Big Business Killing Entrepreneurship

Good article in The Atlantic about America’s Monopoly Problem and how it stifles innovation and entrepreneurship.

This decline in dynamism has coincided with the rise of extraordinarily large and profitable firms that look discomfortingly like the monopolies and oligopolies of the 19th century. American strip malls and yellow pages used to brim with new small businesses. But today, in a lot where several mom-and-pop shops might once have opened, Walmart spawns another superstore. In almost every sector of the economy—including manufacturing, construction, retail, and the entire service sector—the big companies are getting bigger.

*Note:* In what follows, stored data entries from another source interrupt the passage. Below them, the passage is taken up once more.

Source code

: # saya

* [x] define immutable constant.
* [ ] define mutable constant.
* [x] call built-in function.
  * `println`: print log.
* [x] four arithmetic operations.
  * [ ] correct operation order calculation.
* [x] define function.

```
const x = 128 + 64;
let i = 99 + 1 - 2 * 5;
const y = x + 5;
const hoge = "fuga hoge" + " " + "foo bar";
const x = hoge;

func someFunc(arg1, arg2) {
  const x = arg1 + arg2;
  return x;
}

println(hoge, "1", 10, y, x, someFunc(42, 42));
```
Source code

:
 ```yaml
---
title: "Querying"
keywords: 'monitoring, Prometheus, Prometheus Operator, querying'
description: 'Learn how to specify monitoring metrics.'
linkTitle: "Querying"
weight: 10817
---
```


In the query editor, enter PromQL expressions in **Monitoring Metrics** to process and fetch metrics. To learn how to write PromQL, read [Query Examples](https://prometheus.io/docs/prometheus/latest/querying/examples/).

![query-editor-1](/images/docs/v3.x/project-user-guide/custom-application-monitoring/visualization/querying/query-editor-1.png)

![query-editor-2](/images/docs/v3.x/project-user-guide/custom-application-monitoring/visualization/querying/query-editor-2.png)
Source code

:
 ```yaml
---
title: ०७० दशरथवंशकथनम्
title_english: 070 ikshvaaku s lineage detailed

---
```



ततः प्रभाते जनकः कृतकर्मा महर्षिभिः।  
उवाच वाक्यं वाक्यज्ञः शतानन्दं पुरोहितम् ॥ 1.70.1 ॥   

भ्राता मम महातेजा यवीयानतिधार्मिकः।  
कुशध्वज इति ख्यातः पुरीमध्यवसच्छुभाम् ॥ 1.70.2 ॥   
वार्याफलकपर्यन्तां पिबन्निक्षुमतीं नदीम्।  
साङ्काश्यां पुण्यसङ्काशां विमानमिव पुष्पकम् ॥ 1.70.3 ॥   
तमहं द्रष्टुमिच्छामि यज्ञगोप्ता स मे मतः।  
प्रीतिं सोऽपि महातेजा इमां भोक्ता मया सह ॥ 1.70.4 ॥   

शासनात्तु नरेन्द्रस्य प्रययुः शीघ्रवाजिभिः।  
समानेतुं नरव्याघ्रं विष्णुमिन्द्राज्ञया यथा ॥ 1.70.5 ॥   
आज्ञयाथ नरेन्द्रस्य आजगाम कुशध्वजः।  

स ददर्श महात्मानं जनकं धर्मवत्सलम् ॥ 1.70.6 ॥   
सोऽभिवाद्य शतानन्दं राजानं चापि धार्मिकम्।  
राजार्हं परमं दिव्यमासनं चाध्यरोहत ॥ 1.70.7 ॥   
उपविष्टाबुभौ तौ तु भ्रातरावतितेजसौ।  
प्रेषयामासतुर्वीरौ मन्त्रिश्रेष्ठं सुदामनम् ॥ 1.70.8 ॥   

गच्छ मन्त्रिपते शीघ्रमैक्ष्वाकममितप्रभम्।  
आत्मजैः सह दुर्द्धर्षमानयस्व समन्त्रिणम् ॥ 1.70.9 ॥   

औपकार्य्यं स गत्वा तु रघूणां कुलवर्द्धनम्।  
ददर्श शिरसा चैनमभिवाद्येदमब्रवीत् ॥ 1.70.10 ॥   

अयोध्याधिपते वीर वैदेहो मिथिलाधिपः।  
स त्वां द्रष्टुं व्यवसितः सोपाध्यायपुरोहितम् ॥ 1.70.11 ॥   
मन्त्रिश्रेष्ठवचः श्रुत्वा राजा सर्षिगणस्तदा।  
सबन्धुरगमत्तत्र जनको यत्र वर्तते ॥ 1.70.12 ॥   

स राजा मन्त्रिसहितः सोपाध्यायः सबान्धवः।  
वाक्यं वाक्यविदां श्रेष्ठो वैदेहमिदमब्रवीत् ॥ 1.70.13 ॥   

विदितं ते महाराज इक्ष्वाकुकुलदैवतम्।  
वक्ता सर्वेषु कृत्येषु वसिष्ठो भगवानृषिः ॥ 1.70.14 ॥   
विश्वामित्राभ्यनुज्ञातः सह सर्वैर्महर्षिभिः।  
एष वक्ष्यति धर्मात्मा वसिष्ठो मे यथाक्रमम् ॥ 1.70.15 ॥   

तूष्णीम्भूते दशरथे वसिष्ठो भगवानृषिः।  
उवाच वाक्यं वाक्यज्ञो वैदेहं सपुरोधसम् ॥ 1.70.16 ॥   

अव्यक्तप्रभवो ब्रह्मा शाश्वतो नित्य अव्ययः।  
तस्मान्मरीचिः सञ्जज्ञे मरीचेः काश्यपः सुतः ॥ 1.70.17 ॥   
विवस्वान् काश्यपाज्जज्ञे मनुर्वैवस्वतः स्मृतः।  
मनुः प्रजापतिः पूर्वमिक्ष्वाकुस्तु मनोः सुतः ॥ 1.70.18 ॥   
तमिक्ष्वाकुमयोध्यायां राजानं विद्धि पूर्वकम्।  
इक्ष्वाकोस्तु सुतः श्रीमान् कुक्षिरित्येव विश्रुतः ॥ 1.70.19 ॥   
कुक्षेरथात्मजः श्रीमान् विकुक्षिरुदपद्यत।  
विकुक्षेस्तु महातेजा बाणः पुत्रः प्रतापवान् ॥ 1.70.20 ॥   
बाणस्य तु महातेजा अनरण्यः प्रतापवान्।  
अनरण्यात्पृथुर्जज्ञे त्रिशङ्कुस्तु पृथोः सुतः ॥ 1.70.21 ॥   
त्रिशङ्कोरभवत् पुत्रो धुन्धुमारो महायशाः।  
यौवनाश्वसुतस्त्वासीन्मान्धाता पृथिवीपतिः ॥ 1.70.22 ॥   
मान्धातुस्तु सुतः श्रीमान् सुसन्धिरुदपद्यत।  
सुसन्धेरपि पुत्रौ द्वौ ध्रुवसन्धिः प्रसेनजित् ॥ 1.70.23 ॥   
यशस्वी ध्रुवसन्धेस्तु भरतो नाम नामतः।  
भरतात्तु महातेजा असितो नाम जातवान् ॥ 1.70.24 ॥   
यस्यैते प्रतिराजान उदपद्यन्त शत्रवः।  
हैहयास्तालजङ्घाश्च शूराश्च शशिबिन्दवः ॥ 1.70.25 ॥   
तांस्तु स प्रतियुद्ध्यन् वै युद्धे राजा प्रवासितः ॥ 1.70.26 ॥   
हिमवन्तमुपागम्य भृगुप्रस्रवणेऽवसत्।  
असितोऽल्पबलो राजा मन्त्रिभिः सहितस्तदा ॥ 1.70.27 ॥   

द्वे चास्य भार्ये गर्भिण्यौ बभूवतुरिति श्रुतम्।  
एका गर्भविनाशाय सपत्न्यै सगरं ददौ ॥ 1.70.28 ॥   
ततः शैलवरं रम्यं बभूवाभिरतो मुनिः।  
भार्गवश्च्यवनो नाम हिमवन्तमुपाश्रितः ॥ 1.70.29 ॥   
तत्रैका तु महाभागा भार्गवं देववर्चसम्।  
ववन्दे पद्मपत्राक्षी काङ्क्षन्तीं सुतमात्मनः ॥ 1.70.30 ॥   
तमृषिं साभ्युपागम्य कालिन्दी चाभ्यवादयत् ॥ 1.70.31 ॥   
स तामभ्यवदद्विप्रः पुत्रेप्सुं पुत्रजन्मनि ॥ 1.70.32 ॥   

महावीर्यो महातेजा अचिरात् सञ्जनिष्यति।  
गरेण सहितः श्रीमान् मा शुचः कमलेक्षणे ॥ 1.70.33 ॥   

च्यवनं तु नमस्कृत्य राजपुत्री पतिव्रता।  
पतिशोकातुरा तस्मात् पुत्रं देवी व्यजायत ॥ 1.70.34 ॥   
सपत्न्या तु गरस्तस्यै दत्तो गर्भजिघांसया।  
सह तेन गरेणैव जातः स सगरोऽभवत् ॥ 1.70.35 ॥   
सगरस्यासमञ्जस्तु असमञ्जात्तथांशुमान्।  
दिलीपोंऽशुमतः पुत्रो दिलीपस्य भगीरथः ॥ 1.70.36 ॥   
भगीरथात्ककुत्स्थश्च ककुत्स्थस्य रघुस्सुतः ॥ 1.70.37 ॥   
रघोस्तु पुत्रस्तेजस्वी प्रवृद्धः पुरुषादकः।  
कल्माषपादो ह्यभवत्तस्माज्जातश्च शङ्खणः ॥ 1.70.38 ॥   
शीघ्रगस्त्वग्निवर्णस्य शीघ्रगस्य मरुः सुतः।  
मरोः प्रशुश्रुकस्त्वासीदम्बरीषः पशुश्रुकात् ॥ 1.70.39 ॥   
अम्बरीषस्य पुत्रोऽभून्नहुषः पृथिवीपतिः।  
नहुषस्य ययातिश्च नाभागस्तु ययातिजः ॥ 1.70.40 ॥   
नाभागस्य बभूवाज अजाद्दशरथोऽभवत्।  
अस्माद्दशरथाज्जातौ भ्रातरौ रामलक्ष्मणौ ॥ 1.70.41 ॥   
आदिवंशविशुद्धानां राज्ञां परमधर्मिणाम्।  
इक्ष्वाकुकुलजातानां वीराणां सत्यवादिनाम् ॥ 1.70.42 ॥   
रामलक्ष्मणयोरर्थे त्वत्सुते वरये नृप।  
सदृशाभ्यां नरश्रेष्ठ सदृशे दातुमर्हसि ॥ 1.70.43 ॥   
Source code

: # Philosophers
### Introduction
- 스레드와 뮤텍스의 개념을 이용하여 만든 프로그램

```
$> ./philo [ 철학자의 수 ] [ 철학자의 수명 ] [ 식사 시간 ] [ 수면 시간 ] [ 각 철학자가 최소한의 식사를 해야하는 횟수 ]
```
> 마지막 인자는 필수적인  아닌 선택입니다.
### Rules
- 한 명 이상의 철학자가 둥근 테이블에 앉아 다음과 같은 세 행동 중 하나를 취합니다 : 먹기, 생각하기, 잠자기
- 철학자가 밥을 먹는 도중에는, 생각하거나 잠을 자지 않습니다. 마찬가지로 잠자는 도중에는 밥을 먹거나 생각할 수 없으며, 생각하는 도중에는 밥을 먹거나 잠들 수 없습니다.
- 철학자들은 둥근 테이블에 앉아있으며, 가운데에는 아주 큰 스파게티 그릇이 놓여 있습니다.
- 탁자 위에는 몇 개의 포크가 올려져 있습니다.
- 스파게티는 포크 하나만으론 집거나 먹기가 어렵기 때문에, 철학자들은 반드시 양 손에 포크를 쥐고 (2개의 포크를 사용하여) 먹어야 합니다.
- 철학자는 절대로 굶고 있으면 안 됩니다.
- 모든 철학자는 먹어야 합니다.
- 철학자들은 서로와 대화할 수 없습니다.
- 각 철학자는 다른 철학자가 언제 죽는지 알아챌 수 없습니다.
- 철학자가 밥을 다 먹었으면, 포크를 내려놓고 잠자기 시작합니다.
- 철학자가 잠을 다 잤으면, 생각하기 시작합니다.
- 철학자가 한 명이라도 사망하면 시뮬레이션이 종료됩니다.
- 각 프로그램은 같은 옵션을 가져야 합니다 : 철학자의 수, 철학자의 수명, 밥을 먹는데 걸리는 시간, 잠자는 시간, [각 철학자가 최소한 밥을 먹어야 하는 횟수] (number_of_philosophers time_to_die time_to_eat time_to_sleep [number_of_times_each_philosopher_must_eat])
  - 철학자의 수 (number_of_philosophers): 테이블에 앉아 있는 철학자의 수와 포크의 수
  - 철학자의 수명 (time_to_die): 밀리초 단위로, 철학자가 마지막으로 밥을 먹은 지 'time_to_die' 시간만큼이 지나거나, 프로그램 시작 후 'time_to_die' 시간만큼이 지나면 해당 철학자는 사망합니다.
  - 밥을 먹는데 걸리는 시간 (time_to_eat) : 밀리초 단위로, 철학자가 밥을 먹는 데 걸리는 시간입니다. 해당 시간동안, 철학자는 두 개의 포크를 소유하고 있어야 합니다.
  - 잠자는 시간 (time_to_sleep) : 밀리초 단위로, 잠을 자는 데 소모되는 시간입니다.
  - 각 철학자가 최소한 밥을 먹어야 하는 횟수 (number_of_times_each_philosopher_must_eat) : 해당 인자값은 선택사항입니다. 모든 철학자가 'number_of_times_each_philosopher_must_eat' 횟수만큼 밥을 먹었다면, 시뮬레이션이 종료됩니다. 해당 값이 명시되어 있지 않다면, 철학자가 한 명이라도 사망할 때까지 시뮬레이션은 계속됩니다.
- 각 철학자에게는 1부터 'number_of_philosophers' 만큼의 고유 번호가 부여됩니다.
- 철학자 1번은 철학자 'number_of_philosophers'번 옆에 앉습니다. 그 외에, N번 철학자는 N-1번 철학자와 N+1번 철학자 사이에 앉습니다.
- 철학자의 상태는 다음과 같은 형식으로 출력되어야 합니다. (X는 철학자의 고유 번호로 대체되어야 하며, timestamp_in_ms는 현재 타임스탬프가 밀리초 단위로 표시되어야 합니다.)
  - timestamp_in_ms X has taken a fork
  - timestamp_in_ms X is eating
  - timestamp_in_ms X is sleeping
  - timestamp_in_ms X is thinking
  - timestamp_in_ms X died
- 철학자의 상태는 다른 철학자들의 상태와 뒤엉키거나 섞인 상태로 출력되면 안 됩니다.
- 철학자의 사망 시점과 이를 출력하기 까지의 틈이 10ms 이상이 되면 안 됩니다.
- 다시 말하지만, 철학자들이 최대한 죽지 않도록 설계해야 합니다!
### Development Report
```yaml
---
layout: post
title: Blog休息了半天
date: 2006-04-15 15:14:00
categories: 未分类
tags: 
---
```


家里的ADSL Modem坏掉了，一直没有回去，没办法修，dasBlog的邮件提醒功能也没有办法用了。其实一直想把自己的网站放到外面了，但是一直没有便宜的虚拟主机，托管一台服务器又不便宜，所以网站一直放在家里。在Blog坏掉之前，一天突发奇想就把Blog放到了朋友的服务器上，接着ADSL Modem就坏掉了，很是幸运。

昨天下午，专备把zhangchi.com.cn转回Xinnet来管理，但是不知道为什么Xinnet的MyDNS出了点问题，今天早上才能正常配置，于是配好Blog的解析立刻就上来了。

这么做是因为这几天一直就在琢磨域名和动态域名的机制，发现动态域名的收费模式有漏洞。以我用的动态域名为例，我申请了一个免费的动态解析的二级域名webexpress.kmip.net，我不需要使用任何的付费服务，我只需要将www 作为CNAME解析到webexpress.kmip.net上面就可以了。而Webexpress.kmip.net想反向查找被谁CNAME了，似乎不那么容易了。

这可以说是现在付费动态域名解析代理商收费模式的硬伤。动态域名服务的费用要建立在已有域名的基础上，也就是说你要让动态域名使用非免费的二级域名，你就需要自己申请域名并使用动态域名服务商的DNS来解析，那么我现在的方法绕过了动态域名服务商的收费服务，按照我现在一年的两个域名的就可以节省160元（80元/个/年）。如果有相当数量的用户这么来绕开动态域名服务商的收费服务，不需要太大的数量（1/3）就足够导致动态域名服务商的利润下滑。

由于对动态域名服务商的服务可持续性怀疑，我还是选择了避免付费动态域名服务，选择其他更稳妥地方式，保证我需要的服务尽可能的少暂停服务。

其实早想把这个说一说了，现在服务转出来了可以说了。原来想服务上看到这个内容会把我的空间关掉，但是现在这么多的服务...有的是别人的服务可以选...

The share of all businesses that are new firms, meanwhile, has fallen by 50 percent since 1978. According to the Roosevelt Institute, a liberal think tank dedicated to advancing the ideals of Franklin and Eleanor Roosevelt, “markets are now more concentrated and less competitive than at any point since the Gilded Age.”

More and more money is funneled out of our communities by large chain stores and franchises that push out smaller mom and pop stores and boutiques.  Like the end of manufacturing, this effectively eliminated a huge chunk of good middle class incomes for family store owners over the decades and replaced them with a bunch of lower income jobs while sending the profits all to one family in Arkansas (in the case of WalMart).

One idea I’d like to see pushed in the marketplace of ideas is that of limiting chain stores and franchises. Few think about it, but other countries do it. In India an individual cannot own more than 2 businesses.  If a country wants to incentivize small business ownership then you limit the proliferation of large chain stores and franchises.

Certainly some businesses are better big, but there’s no reason for the concentration of drug stores, food stores, hardware stores, etc.

One way to bring back the middle class is to say no to big business.